今年は9月1、2日と週末に当たるため、2学期の始業式が3日からという学校もあるようです。
この時期になると、診察に来た小学生に「夏休みの宿題、終わったひと~?」と質問しています。私自身も8月31日に宿題を終わらしていた人だけに、人のことは言えないのですが(大汗)、やっぱり気になってしまうのです。
当院の患者さんで言うと、半分くらいは「まだ」と切羽詰まった表情になります(笑)。類は友を呼ぶのでしょうか?。

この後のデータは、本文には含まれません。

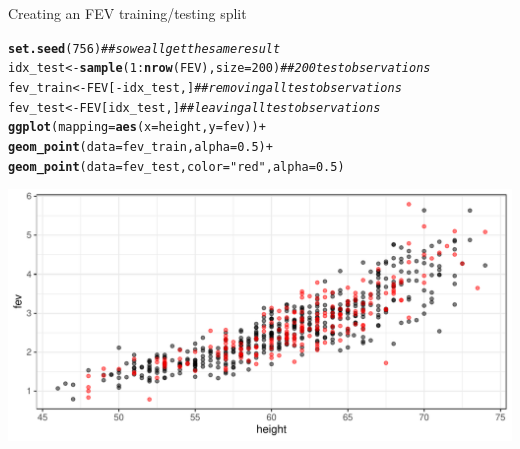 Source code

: \documentclass[table]{beamer}\usepackage[]{graphicx}\usepackage[]{color}
\makeatletter
\def\maxwidth{ %
  \ifdim\Gin@nat@width>\linewidth
    \linewidth
  \else
    \Gin@nat@width
  \fi
}
\newcommand{\hlnum}[1]{\textcolor[rgb]{0.686,0.059,0.569}{#1}}%
\newcommand{\hlstr}[1]{\textcolor[rgb]{0.192,0.494,0.8}{#1}}%
\newcommand{\hlcom}[1]{\textcolor[rgb]{0.678,0.584,0.686}{\textit{#1}}}%
\newcommand{\hlopt}[1]{\textcolor[rgb]{0,0,0}{#1}}%
\newcommand{\hlstd}[1]{\textcolor[rgb]{0.345,0.345,0.345}{#1}}%
\newcommand{\hlkwb}[1]{\textcolor[rgb]{0.69,0.353,0.396}{#1}}%
\newcommand{\hlkwc}[1]{\textcolor[rgb]{0.333,0.667,0.333}{#1}}%
\newcommand{\hlkwd}[1]{\textcolor[rgb]{0.737,0.353,0.396}{\textbf{#1}}}%
\newenvironment{kframe}{%
 \def\at@end@of@kframe{}%
 \ifinner\ifhmode%
  \def\at@end@of@kframe{\end{minipage}}%
  \begin{minipage}{\columnwidth}%
 \fi\fi%
 \def\FrameCommand##1{\hskip\@totalleftmargin \hskip-\fboxsep
 \colorbox{shadecolor}{##1}\hskip-\fboxsep
     \hskip-\linewidth \hskip-\@totalleftmargin \hskip\columnwidth}%
 \MakeFramed {\advance\hsize-\width
   \@totalleftmargin\z@ \linewidth\hsize
   \@setminipage}}%
 {\par\unskip\endMakeFramed%
 \at@end@of@kframe}
\newenvironment{knitrout}{}{} %
\makeatother
\begin{document}
\begin{frame}[fragile]{Creating an FEV training/testing split}

\scriptsize
\begin{knitrout}\footnotesize
{}\color{fgcolor}\begin{kframe}
\begin{alltt}
\hlkwd{set.seed}\hlstd{(}\hlnum{756}\hlstd{)}  \hlcom{## so we all get the same result}
\hlstd{idx_test} \hlkwb{<-} \hlkwd{sample}\hlstd{(}\hlnum{1}\hlopt{:}\hlkwd{nrow}\hlstd{(FEV),} \hlkwc{size}\hlstd{=}\hlnum{200}\hlstd{)} \hlcom{## 200 test observations}
\hlstd{fev_train} \hlkwb{<-} \hlstd{FEV[}\hlopt{-}\hlstd{idx_test,]}    \hlcom{## removing all test observations}
\hlstd{fev_test} \hlkwb{<-} \hlstd{FEV[idx_test,]}      \hlcom{## leaving all test observations}
\hlkwd{ggplot}\hlstd{(}\hlkwc{mapping} \hlstd{=} \hlkwd{aes}\hlstd{(}\hlkwc{x}\hlstd{=height,} \hlkwc{y}\hlstd{=fev))} \hlopt{+}
  \hlkwd{geom_point}\hlstd{(}\hlkwc{data}\hlstd{=fev_train,} \hlkwc{alpha}\hlstd{=}\hlnum{0.5}\hlstd{)} \hlopt{+}
  \hlkwd{geom_point}\hlstd{(}\hlkwc{data}\hlstd{=fev_test,} \hlkwc{color}\hlstd{=}\hlstr{"red"}\hlstd{,} \hlkwc{alpha}\hlstd{=}\hlnum{0.5}\hlstd{)}
\end{alltt}
\end{kframe}

{\centering \includegraphics[width=\maxwidth]{figs/beamer-unnamed-chunk-2-1} 

}


\end{knitrout}

\end{frame}
\end{document}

夏場はどの小児科でも患者さんは減るようです。それは夏風邪などのお子さんが少しいるものの、全体としては多くなく、外来は閑散とすることが多いのです。
当院は、アレルギーの患者さんが圧倒的に多いので、そんなに暇にはなりません。一年を通じて、コンスタントに忙しい感じです。ただ、確かに夏場は感染症が少ないため、強いて言えば若干診療に余裕が出ます。
私としては、昨日も触れたような経営にためにえげつないことをするようなことは絶対にしたくありません。ただ、余力の少しある夏期に「食物負荷試験」を多くやりたいと思っていました。
もともと全国の専門病院では、夏休み期間中に負荷試験が増えることが多いようです。でも当院の場合、例年夏はそんなに負荷試験をやっていないのです。
一番ニーズが増えるのが、アレルギー診断書の提出を求められる春です。3月から5月にかけては、連日何名もの負荷試験をしています。私の夏休みの宿題と同じで、ギリギリになって「診断書を書いて下さい」とあわてて受診される方が少なくないのですが、私もプロとして“現時点”での状況を記したいので、「負荷試験をやってから書きましょう」ということになるので、その時期に集中してしまうのです。
できれば、それを分散させたく、先程も言った時間的余力のある夏場にやっておきたいと考えています。ところが例年はそうではなかったのです。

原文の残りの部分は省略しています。